Tuesday, June 28, 2011
Ford's absence at Pride ceremony elicits boos
Now I understand a bit why the mayor should show up to something like this, but this is a individual's decision to go and if it comes in the way of his family annual reunion at his cottage, then so be it, family is stronger than a job. At least it should be for most people. I think with or without the mayor there, the event won't change at all, it's not like he's the host of the parade anyways.
Toronto council speaker Frances Nunziata was greeted with boos at the flag-raising ceremony for Toronto's Pride Week as protesters demanded to know why Mayor Rob Ford was not present.
Nunziata was acting as Ford's representative at the noon ceremony at Nathan Phillips Square on Monday, in which she proclaimed Pride Week festivities were officially underway.
But she was drowned out by a handful of protesters at the ceremony who booed as she tried to read the proclamation.
"Where's the mayor?," they yelled. Some were carrying signs with slogans like "you can't hide from us 4eva," and "respect LGBTQ taxpayers."
Nunziata responded by saying those who didn't want to hear her speak "have the right to leave."
'Could have softened the blow'
She said after the meeting that Ford had a "prior commitment" and could not attend the ceremony.
"I don't think people should criticize because you can't be at all places at the same time," she said.
Ford said later that he skipped the flag ceremony for a "private" meeting at the Air Canada Centre with Toronto Maple Leafs general manager Brian Burke.

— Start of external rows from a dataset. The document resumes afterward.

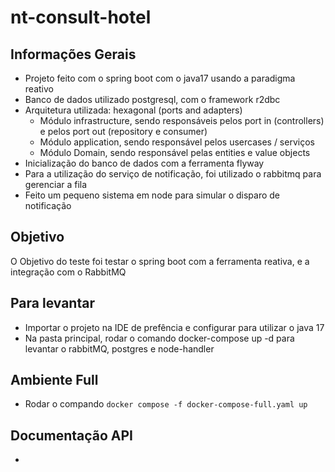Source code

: # nt-consult-hotel
## Informações Gerais
- Projeto feito com o spring boot com o java17 usando a paradigma reativo
- Banco de dados utilizado postgresql, com o framework r2dbc
- Arquitetura utilizada: hexagonal (ports and adapters)
  - Módulo infrastructure, sendo responsáveis pelos port in (controllers) e pelos port out (repository e consumer)
  - Módulo application, sendo responsável pelos usercases / serviços
  - Módulo Domain, sendo responsável pelas entities e value objects
- Inicialização do banco de dados com a ferramenta flyway
- Para a utilização do serviço de notificação, foi utilizado o rabbitmq para gerenciar a fila
- Feito um pequeno sistema em node para simular o disparo de notificação

## Objetivo
O Objetivo do teste foi testar o spring boot com a ferramenta reativa, e a integração com o RabbitMQ

## Para levantar
- Importar o projeto na IDE de prefência e configurar para utilizar o java 17
- Na pasta principal, rodar o comando docker-compose up -d para levantar o rabbitMQ, postgres e node-handler

## Ambiente Full
- Rodar o compando `docker compose -f docker-compose-full.yaml up`

## Documentação API
- 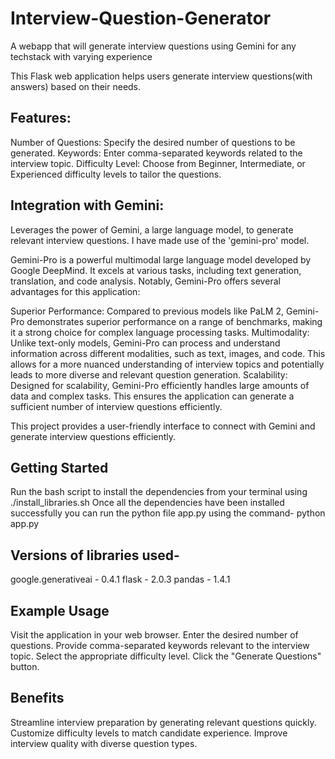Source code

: # Interview-Question-Generator
A webapp that will generate interview questions using Gemini for any techstack with varying experience

This Flask web application helps users generate interview questions(with answers) based on their needs.

## Features:

Number of Questions: Specify the desired number of questions to be generated.
Keywords: Enter comma-separated keywords related to the interview topic.
Difficulty Level: Choose from Beginner, Intermediate, or Experienced difficulty levels to tailor the questions.

## Integration with Gemini: 
Leverages the power of Gemini, a large language model, to generate relevant interview questions. I have made use of the 'gemini-pro' model.

Gemini-Pro is a powerful multimodal large language model developed by Google DeepMind. It excels at various tasks, including text generation, translation, and code analysis. Notably, Gemini-Pro offers several advantages for this application:

Superior Performance: Compared to previous models like PaLM 2, Gemini-Pro demonstrates superior performance on a range of benchmarks, making it a strong choice for complex language processing tasks.
Multimodality: Unlike text-only models, Gemini-Pro can process and understand information across different modalities, such as text, images, and code. This allows for a more nuanced understanding of interview topics and potentially leads to more diverse and relevant question generation.
Scalability: Designed for scalability, Gemini-Pro efficiently handles large amounts of data and complex tasks. This ensures the application can generate a sufficient number of interview questions efficiently.

This project provides a user-friendly interface to connect with Gemini and generate interview questions efficiently.

## Getting Started

Run the bash script to install the dependencies from your terminal using ./install_libraries.sh
Once all the dependencies have been installed successfully you can run the python file app.py using the command- python app.py

## Versions of libraries used-
google.generativeai -  0.4.1
flask - 2.0.3
pandas - 1.4.1

## Example Usage

Visit the application in your web browser.
Enter the desired number of questions.
Provide comma-separated keywords relevant to the interview topic.
Select the appropriate difficulty level.
Click the "Generate Questions" button.

## Benefits
Streamline interview preparation by generating relevant questions quickly.
Customize difficulty levels to match candidate experience.
Improve interview quality with diverse question types.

Last year Burke marched in the parade as a tribute to his son Brendan, who was killed in a car accident. This was just months after his son revealed he was gay. Since then Burke has been fighting homophobic attitudes.
When asked by reporters later on Monday if the meeting had changed his mind, Ford told reporters "One day at a time. Let's take it one day at a time."
Pride organizers say there are seven more days of events that the mayor could attend and add they would be happy if he even made a small appearance to show his support.
Ford's relationship with Pride Week has come under intense scrutiny in recent days after the mayor said he would skip this week's Pride Parade to spend that time with his family at his cottage.
Richard Warner, one of those who shouted down Nunziata, said Ford's decision to not attend the parade was not politically smart, given the size of the city's gay community and how much the event brings to the city's economy. He also lamented Ford's decision not to come to the flag raising ceremony.
"If he had shown up today...he could have softened the blow [of not attending the parade]," said Warner.
The mayor said he still may attend other Pride-related events, but first has to check his schedule.
The Pride Parade will be held on July 3 and is the culmination of the city's well-known Pride Week, a 10-day festival celebrating sexual diversity in downtown Toronto.